Few if any of those arrested during the Riots were provided with adequate legal advice. Isaac Hill, junior, of Micheldever, was charged with breaking a threshing machine near his village, for which the maximum penalty was seven years. In his defence he explained that he had not broken the machine and that all that he did was "to ask civilly for money, which was given to him and which he offered kind thanks before the mob took it from him." This admission made him liable to the death penalty. Fortunately for him, the death sentence was commuted to imprisonment with hard labour for one year in the House of Correction.

His father, Isaac Hill senior, then aged 62, was also charged, on 13 December 1830, ‘with having, on the 19th day of November, at Mitcheldever, feloniously made assault on one Richard Paine, and put him in bodily fear, and stolen from his person one piece of the current gold coin of this realm, called a sovereign, the monies of the said William Paine [sic].' He, too, was sentenced to death, the sentence being commuted to transportation for seven years. Following the intercession of Sir Thomas Baring, the sentence was reduced to one year and a free pardon for him eventually was issued on 16 December 1831.
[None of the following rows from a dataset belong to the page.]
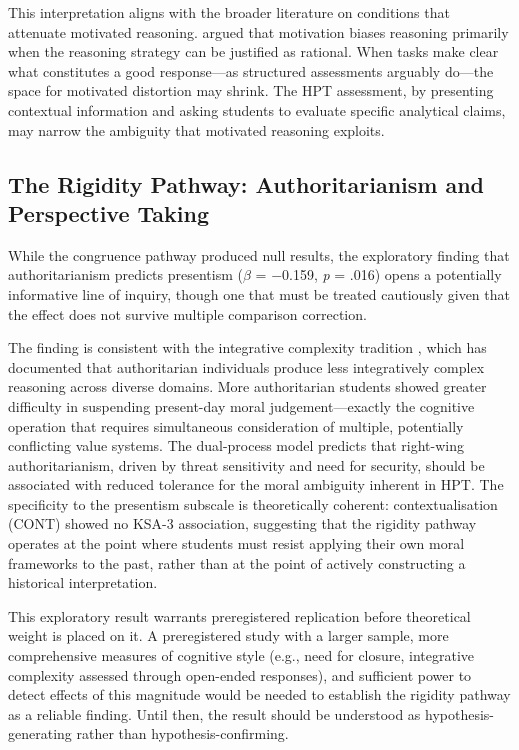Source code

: \documentclass[referee,pdflatex,sn-apa]{sn-jnl}
\begin{document}
This interpretation aligns with the broader literature on conditions that attenuate motivated reasoning. \citet{Kunda1990} argued that motivation biases reasoning primarily when the reasoning strategy can be justified as rational. When tasks make clear what constitutes a good response---as structured assessments arguably do---the space for motivated distortion may shrink. The HPT assessment, by presenting contextual information and asking students to evaluate specific analytical claims, may narrow the ambiguity that motivated reasoning exploits.

\subsection{The Rigidity Pathway: Authoritarianism and Perspective Taking}\label{subsec:rigiditydiscussion}

While the congruence pathway produced null results, the exploratory finding that authoritarianism predicts presentism ($\beta$ = $-$0.159, \textit{p} = .016) opens a potentially informative line of inquiry, though one that must be treated cautiously given that the effect does not survive multiple comparison correction.

The finding is consistent with the integrative complexity tradition \citep{Suedfeld1977}, which has documented that authoritarian individuals produce less integratively complex reasoning across diverse domains. More authoritarian students showed greater difficulty in suspending present-day moral judgement---exactly the cognitive operation that requires simultaneous consideration of multiple, potentially conflicting value systems. The \citet{Duckitt2001} dual-process model predicts that right-wing authoritarianism, driven by threat sensitivity and need for security, should be associated with reduced tolerance for the moral ambiguity inherent in HPT. The specificity to the presentism subscale is theoretically coherent: contextualisation (CONT) showed no KSA-3 association, suggesting that the rigidity pathway operates at the point where students must resist applying their own moral frameworks to the past, rather than at the point of actively constructing a historical interpretation.

This exploratory result warrants preregistered replication before theoretical weight is placed on it. A preregistered study with a larger sample, more comprehensive measures of cognitive style (e.g., need for closure, integrative complexity assessed through open-ended responses), and sufficient power to detect effects of this magnitude would be needed to establish the rigidity pathway as a reliable finding. Until then, the result should be understood as hypothesis-generating rather than hypothesis-confirming.
\end{document}
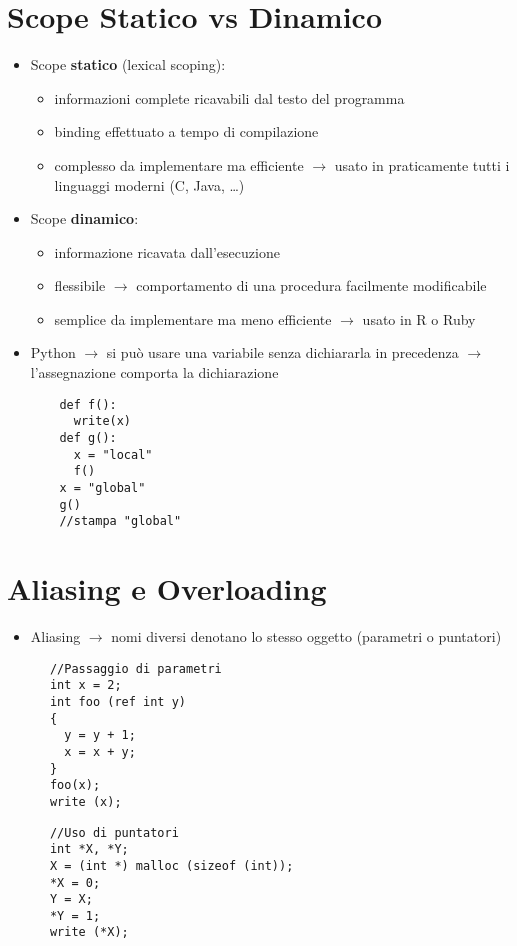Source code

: \documentclass[12pt]{extarticle}
\begin{document}
\section*{Scope Statico vs Dinamico}
\begin{itemize}
  \item Scope \textbf{statico} (lexical scoping):
  \begin{itemize}
    \item informazioni complete ricavabili dal testo del programma
    \item binding effettuato a tempo di compilazione
    \item complesso da implementare ma efficiente $\rightarrow$ usato in praticamente tutti i linguaggi moderni (C, Java, \dots)
  \end{itemize}
  \item Scope \textbf{dinamico}:
  \begin{itemize}
    \item informazione ricavata dall'esecuzione
    \item flessibile $\rightarrow$ comportamento di una procedura facilmente modificabile
    \item semplice da implementare ma meno efficiente $\rightarrow$ usato in R o Ruby
  \end{itemize}
  \item Python $\rightarrow$ si può usare una variabile senza dichiararla in precedenza $\rightarrow$ l'assegnazione comporta la dichiarazione
  \begin{lstlisting}
    def f():
      write(x)
    def g():
      x = "local"
      f()
    x = "global"
    g()
    //stampa "global"
  \end{lstlisting}
\end{itemize}

\section*{Aliasing e Overloading}
\begin{itemize}
  \item Aliasing $\rightarrow$ nomi diversi denotano lo stesso oggetto (parametri o puntatori)
\end{itemize}

  \begin{multicols}{2}
    \begin{lstlisting}
      //Passaggio di parametri
      int x = 2;
      int foo (ref int y)
      {
        y = y + 1;
        x = x + y;
      }
      foo(x);
      write (x);
    \end{lstlisting}
    \columnbreak 
    \begin{lstlisting}
      //Uso di puntatori
      int *X, *Y;
      X = (int *) malloc (sizeof (int));
      *X = 0;
      Y = X;
      *Y = 1;
      write (*X);
    \end{lstlisting}
  \end{multicols}
\end{document}
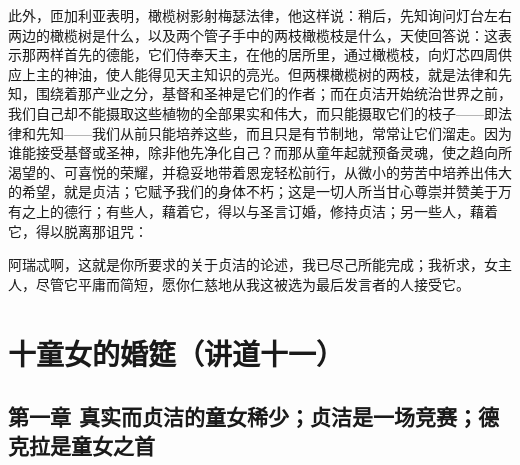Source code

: 此外，匝加利亚表明，橄榄树影射梅瑟法律，他这样说：稍后，先知询问灯台左右两边的橄榄树是什么，以及两个管子手中的两枝橄榄枝是什么，天使回答说：这表示那两样首先的德能，它们侍奉天主，在他的居所里，通过橄榄枝，向灯芯四周供应上主的神油，使人能得见天主知识的亮光。但两棵橄榄树的两枝，就是法律和先知，围绕着那产业之分，基督和圣神是它们的作者；而在贞洁开始统治世界之前，我们自己却不能摄取这些植物的全部果实和伟大，而只能摄取它们的枝子——即法律和先知——我们从前只能培养这些，而且只是有节制地，常常让它们溜走。因为谁能接受基督或圣神，除非他先净化自己？而那从童年起就预备灵魂，使之趋向所渴望的、可喜悦的荣耀，并稳妥地带着恩宠轻松前行，从微小的劳苦中培养出伟大的希望，就是贞洁；它赋予我们的身体不朽；这是一切人所当甘心尊崇并赞美于万有之上的德行；有些人，藉着它，得以与圣言订婚，修持贞洁；另一些人，藉着它，得以脱离那诅咒：\par

阿瑞忒啊，这就是你所要求的关于贞洁的论述，我已尽己所能完成；我祈求，女主人，尽管它平庸而简短，愿你仁慈地从我这被选为最后发言者的人接受它。\par



\section{十童女的婚筵（讲道十一）}

\par


\subsection{第一章  真实而贞洁的童女稀少；贞洁是一场竞赛；德克拉是童女之首}


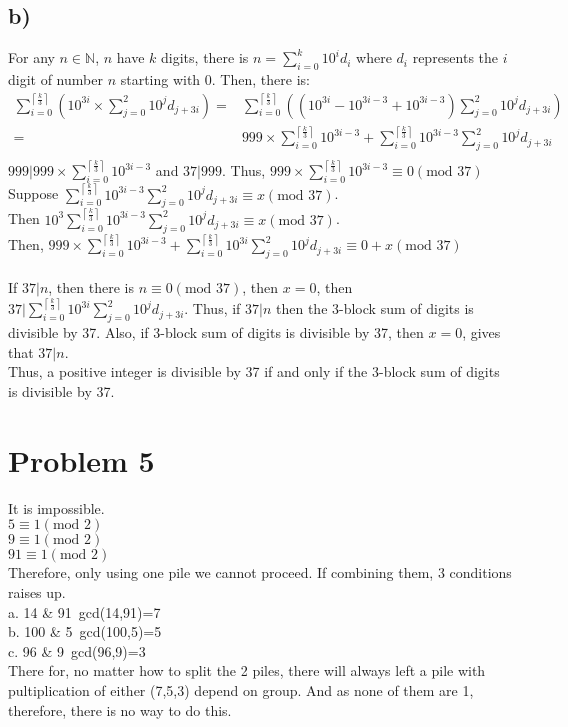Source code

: \documentclass{article}
\begin{document}
\subsection*{b)}
For any \(n\in\mathbb{N}\), \(n\) have \(k\) digits, there is \(\displaystyle{n=\sum^k_{i=0}10^id_i}\) where \(d_i\) represents the \(i\) digit of number \(n\) starting with 0.
Then, there is: 
\begin{align*}
    \sum_{i=0}^{\left\lceil \frac{k}{3}\right\rceil} \left(10^{3i}\times \sum^2_{j=0} 10^jd_{j+3i}\right)
    =&\sum_{i=0}^{\left\lceil \frac{k}{3}\right\rceil} \left((10^{3i}-10^{3i-3}+10^{3i-3})\sum^2_{j=0} 10^jd_{j+3i}\right)\\
    =&999\times \sum_{i=0}^{\left\lceil \frac{k}{3}\right\rceil} 10^{3i-3}+\sum_{i=0}^{\left\lceil \frac{k}{3}\right\rceil}10^{3i-3}\sum^2_{j=0} 10^jd_{j+3i}\\
\end{align*}
\(999|999\times \sum_{i=0}^{\left\lceil \frac{k}{3}\right\rceil} 10^{3i-3}\) and \(37|999\). Thus, \(999\times \sum_{i=0}^{\left\lceil \frac{k}{3}\right\rceil} 10^{3i-3}\equiv 0 (\text{mod } 37)\)\\
Suppose \(\sum_{i=0}^{\left\lceil \frac{k}{3}\right\rceil}10^{3i-3}\sum^2_{j=0} 10^jd_{j+3i}\equiv x (\text{mod }37)\). \\
Then \(10^3 \sum_{i=0}^{\left\lceil \frac{k}{3}\right\rceil}10^{3i-3}\sum^2_{j=0} 10^jd_{j+3i}\equiv x (\text{mod }37)\). \\Then,
\(999\times \sum_{i=0}^{\left\lceil \frac{k}{3}\right\rceil} 10^{3i-3}+\sum_{i=0}^{\left\lceil \frac{k}{3}\right\rceil}10^{3i}\sum^2_{j=0} 10^jd_{j+3i} \equiv 0+x(\text{mod }37)\)\\ \\
If \(37|n\), then there is \(n\equiv 0(\text{mod }37)\), then \(x=0\), then \(37|\sum_{i=0}^{\left\lceil \frac{k}{3}\right\rceil}10^{3i}\sum^2_{j=0} 10^jd_{j+3i}\). Thus, if \(37|n\) then
the 3-block sum of digits is divisible by 37. Also, if  3-block sum of digits is divisible by 37, then \(x=0\), gives that \(37|n\).\\
Thus, a positive integer is divisible by 37 if and only if the 3-block sum of digits is divisible by 37.
\newpage
\section*{Problem 5}
It is impossible.\\
\(5\equiv1 (\text{mod }2)\)\\
\(9\equiv1 (\text{mod }2)\)\\
\(91\equiv1 (\text{mod }2)\)\\
Therefore, only using one pile we cannot proceed.
If combining them, 3 conditions raises up.\\
a. 14 \& 91\ gcd(14,91)=7\\
b. 100 \& 5\ gcd(100,5)=5\\
c. 96 \& 9\ gcd(96,9)=3\\
There for, no matter how to split the 2 piles, there will always left a pile with pultiplication of either (7,5,3) depend on group. And as none of them are 1, therefore, there is no way to do this.
\end{document}
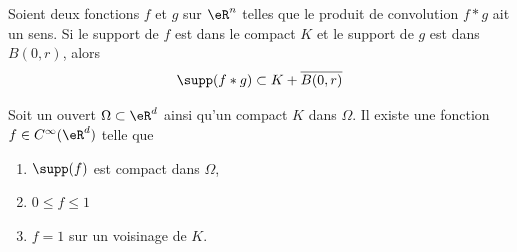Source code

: \begin{proposition}		\label{PROPooQWNNooHmHRbk}
	Soient deux fonctions \( f\) et \( g\) sur \( \eR^n\) telles que le produit de convolution \( f*g\) ait un sens. Si le support de \( f\) est dans le compact \( K\) et le support de \( g\) est dans \( B(0,r)\), alors
	\begin{equation}
		\supp(f*g)\subset K+\overline{B(0,r)}
	\end{equation}
\end{proposition}

\begin{proposition}       \label{PROPooBOZIooAhKbPs}
	Soit un ouvert \( \Omega\subset \eR^d\) ainsi qu'un compact \( K\) dans \( \Omega\). Il existe une fonction \( f\in C^{\infty}(\eR^d)\) telle que
	\begin{enumerate}
		\item
		      \( \supp(f)\) est compact dans \( \Omega\),
		\item
		      \( 0\leq f\leq 1\)
		\item
		      \( f=1\) sur un voisinage de \( K\).
	\end{enumerate}
\end{proposition}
During the trials that followed the riots the most famous instance of the labourers exercising a sense of brotherhood was when the Simms brothers were being tried for extorting money from the wife of the unpopular parson of St. Mary Bourne. A twenty-four-year-old, Henry Bunce, was called as a witness for the defence and declared that he had been present himself at the scene and that William Simms had never used the expression "blood or money" that he had been accused of. The judge cautioned Bunce that he was liable to arrest himself by admitting that he was present at the time. Henry Bunce immediately jumped over the bar into the dock and lined up with his former comrades. He was sentenced to death but after being petitioned by parishioners of St. Mary Bourne the authorities commuted his sentence and he was transported for life. Pardoned in 1837 he remained in Australia, dying in 1873 in Goulburn, New South Wales.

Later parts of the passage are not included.